Your reply should restate the lines from the top of the entries through the line containing "The programs code" word for word, with no pictures.

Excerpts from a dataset
★ ★ ★ ★
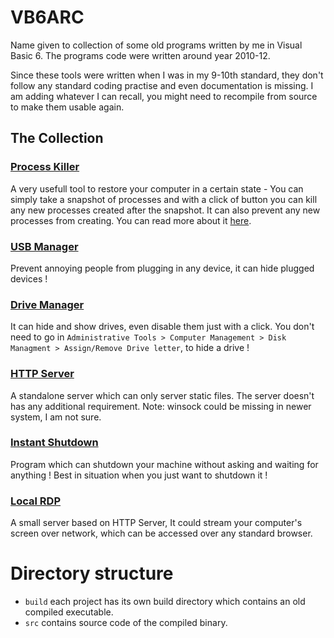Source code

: # VB6ARC
Name given to collection of some old programs written by me in Visual Basic 6. 
The programs code were written around year 2010-12. 

Since these tools were written when I was in my 9-10th standard, they don't follow any standard coding practise and even documentation is missing. I am adding whatever I can recall, you might need to recompile from source to make them usable again.

## The Collection

### [Process Killer](Process_Killer)
A very usefull tool to restore your computer in a certain state - You can simply take a snapshot of processes and with a click of button you can kill any new processes created after the snapshot. It can also prevent any new processes from creating. 
You can read more about it [here](Process_Killer).

### [USB Manager](USB_Manager)
Prevent annoying people from plugging in any device, it can hide plugged devices !

### [Drive Manager](Drive_Manager)
It can hide and show drives, even disable them just with a click. You don't need to go in `Administrative Tools > Computer Management > Disk Managment > Assign/Remove Drive letter`, to hide a drive !

### [HTTP Server](HTTP_Server)
A standalone server which can only server static files. The server doesn't has any additional requirement.
Note: winsock could be missing in newer system, I am not sure.

### [Instant Shutdown](Instant_ShutDown)
Program which can shutdown your machine without asking and waiting for anything ! Best in situation when you just want to shutdown it !

### [Local RDP](Local_RDP)
A small server based on HTTP Server, It could stream your computer's screen over network, which can be accessed over any standard browser.

# Directory structure

- `build` each project has its own build directory which contains an old compiled executable.
- `src` contains source code of the compiled binary.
★ ★ ★ ★
### WRITTEN SOLUTION
Source code

: # VB6ARC
Name given to collection of some old programs written by me in Visual Basic 6. 
The programs code were written around year 2010-12. 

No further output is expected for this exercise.